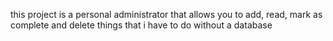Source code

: this project is a personal administrator that allows you to add, read, mark as complete and delete things that i have to do without a database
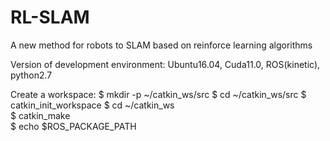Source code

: # RL-SLAM
A new method for robots to SLAM based on reinforce learning algorithms

Version of development environment: Ubuntu16.04, Cuda11.0, ROS(kinetic), python2.7

Create a workspace:
$ mkdir -p ~/catkin_ws/src
$ cd ~/catkin_ws/src
$ catkin_init_workspace
$ cd ~/catkin_ws  
$ catkin_make     
$ echo $ROS_PACKAGE_PATH
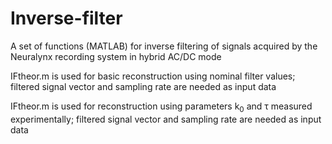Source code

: # Inverse-filter

A set of functions (MATLAB) for inverse filtering of signals acquired by the Neuralynx recording system in hybrid AC/DC mode

IFtheor.m is used for basic reconstruction using nominal filter values; filtered signal vector and sampling rate are needed as input data


IFtheor.m is used for reconstruction using parameters k<sub>0</sub> and &tau; measured experimentally; filtered signal vector and sampling rate are needed as input data
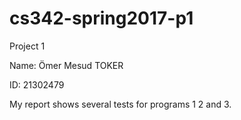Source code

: # cs342-spring2017-p1
Project 1


Name: Ömer Mesud TOKER

ID: 21302479 

My report shows several tests for programs 1 2 and 3. 
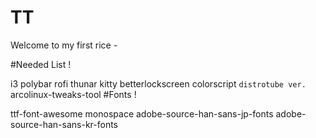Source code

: # TT
Welcome to my first rice *-*


#Needed List !

i3
polybar
rofi
thunar
kitty
betterlockscreen
colorscript `distrotube ver.`
arcolinux-tweaks-tool
#Fonts !

ttf-font-awesome
monospace
adobe-source-han-sans-jp-fonts 
adobe-source-han-sans-kr-fonts
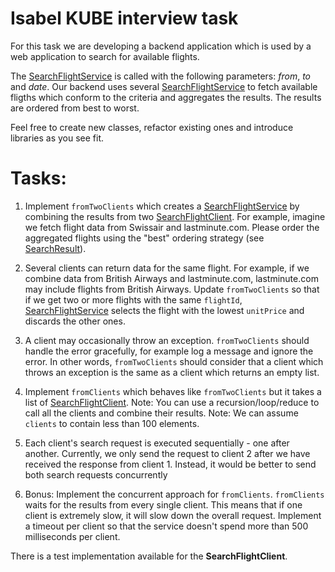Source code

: # Isabel KUBE interview task

For this task we are developing a backend application
which is used by a web application to search for available flights.

The [SearchFlightService](src/main/java/eu/isabel/interview/task1/SearchFlightService.java) is called with the following
parameters: *from*, *to* and *date*.
Our backend uses several [SearchFlightService](src/main/java/eu/isabel/interview/task1/SearchFlightClient.java) to fetch
available fligths which conform to the criteria and aggregates the results. The results are ordered from best to worst.

Feel free to create new classes, refactor existing ones and introduce libraries as you see fit.

# Tasks:
1. Implement `fromTwoClients` which creates a
   [SearchFlightService](src/main/java/eu/isabel/interview/task1/SearchFlightService.java) by combining the results
   from two [SearchFlightClient](src/main/java/eu/isabel/interview/task1/SearchFlightClient.java).
   For example, imagine we fetch flight data from Swissair and lastminute.com.
   Please order the aggregated flights using the "best" ordering strategy
   (see [SearchResult](src/main/java/eu/isabel/interview/task1/SearchResult.java)).

2. Several clients can return data for the same flight. For example, if we combine data
   from British Airways and lastminute.com, lastminute.com may include flights from British Airways.
   Update `fromTwoClients` so that if we get two or more flights with the same `flightId`,
   [SearchFlightService](src/main/java/eu/isabel/interview/task1/SearchFlightService.java)
   selects the flight with the lowest `unitPrice` and discards the other ones.

3. A client may occasionally throw an exception. `fromTwoClients` should
   handle the error gracefully, for example log a message and ignore the error.
   In other words, `fromTwoClients` should consider that a client which throws an exception
   is the same as a client which returns an empty list.

4. Implement `fromClients` which behaves like `fromTwoClients` but it takes a list of
   [SearchFlightClient](src/main/java/eu/isabel/interview/task1/SearchFlightClient.java).
   Note: You can use a recursion/loop/reduce to call all the clients and combine their results.
   Note: We can assume `clients` to contain less than 100 elements.

5. Each client's search request is executed sequentially - one after another.
   Currently, we only send the request to client 2 after we have received the response from client 1.
   Instead, it would be better to send both search requests concurrently

7. Bonus:
   Implement the concurrent approach for `fromClients`.
   `fromClients` waits for the results from every single client. This means that
   if one client is extremely slow, it will slow down the overall request.
   Implement a timeout per client so that the service doesn't spend more than
   500 milliseconds per client.

There is a test implementation available for the **SearchFlightClient**.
┄┄┄┄┄┄
▸ EXERCISE REQUIREMENTS
All entries above must be printed again verbatim, with images excluded.

▸ EXPECTED ANSWER
Source code

: this project is a personal administrator that allows you to add, read, mark as complete and delete things that i have to do without a database
Source code

: # RL-SLAM
A new method for robots to SLAM based on reinforce learning algorithms

Version of development environment: Ubuntu16.04, Cuda11.0, ROS(kinetic), python2.7

Create a workspace:
$ mkdir -p ~/catkin_ws/src
$ cd ~/catkin_ws/src
$ catkin_init_workspace
$ cd ~/catkin_ws  
$ catkin_make     
$ echo $ROS_PACKAGE_PATH
Source code

: # Inverse-filter

A set of functions (MATLAB) for inverse filtering of signals acquired by the Neuralynx recording system in hybrid AC/DC mode

IFtheor.m is used for basic reconstruction using nominal filter values; filtered signal vector and sampling rate are needed as input data


IFtheor.m is used for reconstruction using parameters k<sub>0</sub> and &tau; measured experimentally; filtered signal vector and sampling rate are needed as input data
Source code

: # cs342-spring2017-p1
Project 1


Name: Ömer Mesud TOKER

ID: 21302479 

My report shows several tests for programs 1 2 and 3. 
Source code

: # TT
Welcome to my first rice *-*


#Needed List !

i3
polybar
rofi
thunar
kitty
betterlockscreen
colorscript `distrotube ver.`
arcolinux-tweaks-tool
#Fonts !

ttf-font-awesome
monospace
adobe-source-han-sans-jp-fonts 
adobe-source-han-sans-kr-fonts
Source code

: # Isabel KUBE interview task

For this task we are developing a backend application
which is used by a web application to search for available flights.

The [SearchFlightService](src/main/java/eu/isabel/interview/task1/SearchFlightService.java) is called with the following
parameters: *from*, *to* and *date*.
Our backend uses several [SearchFlightService](src/main/java/eu/isabel/interview/task1/SearchFlightClient.java) to fetch
available fligths which conform to the criteria and aggregates the results. The results are ordered from best to worst.

Feel free to create new classes, refactor existing ones and introduce libraries as you see fit.

# Tasks:
1. Implement `fromTwoClients` which creates a
   [SearchFlightService](src/main/java/eu/isabel/interview/task1/SearchFlightService.java) by combining the results
   from two [SearchFlightClient](src/main/java/eu/isabel/interview/task1/SearchFlightClient.java).
   For example, imagine we fetch flight data from Swissair and lastminute.com.
   Please order the aggregated flights using the "best" ordering strategy
   (see [SearchResult](src/main/java/eu/isabel/interview/task1/SearchResult.java)).

2. Several clients can return data for the same flight. For example, if we combine data
   from British Airways and lastminute.com, lastminute.com may include flights from British Airways.
   Update `fromTwoClients` so that if we get two or more flights with the same `flightId`,
   [SearchFlightService](src/main/java/eu/isabel/interview/task1/SearchFlightService.java)
   selects the flight with the lowest `unitPrice` and discards the other ones.

3. A client may occasionally throw an exception. `fromTwoClients` should
   handle the error gracefully, for example log a message and ignore the error.
   In other words, `fromTwoClients` should consider that a client which throws an exception
   is the same as a client which returns an empty list.

4. Implement `fromClients` which behaves like `fromTwoClients` but it takes a list of
   [SearchFlightClient](src/main/java/eu/isabel/interview/task1/SearchFlightClient.java).
   Note: You can use a recursion/loop/reduce to call all the clients and combine their results.
   Note: We can assume `clients` to contain less than 100 elements.

5. Each client's search request is executed sequentially - one after another.
   Currently, we only send the request to client 2 after we have received the response from client 1.
   Instead, it would be better to send both search requests concurrently

7. Bonus:
   Implement the concurrent approach for `fromClients`.
   `fromClients` waits for the results from every single client. This means that
   if one client is extremely slow, it will slow down the overall request.
   Implement a timeout per client so that the service doesn't spend more than
   500 milliseconds per client.

There is a test implementation available for the **SearchFlightClient**.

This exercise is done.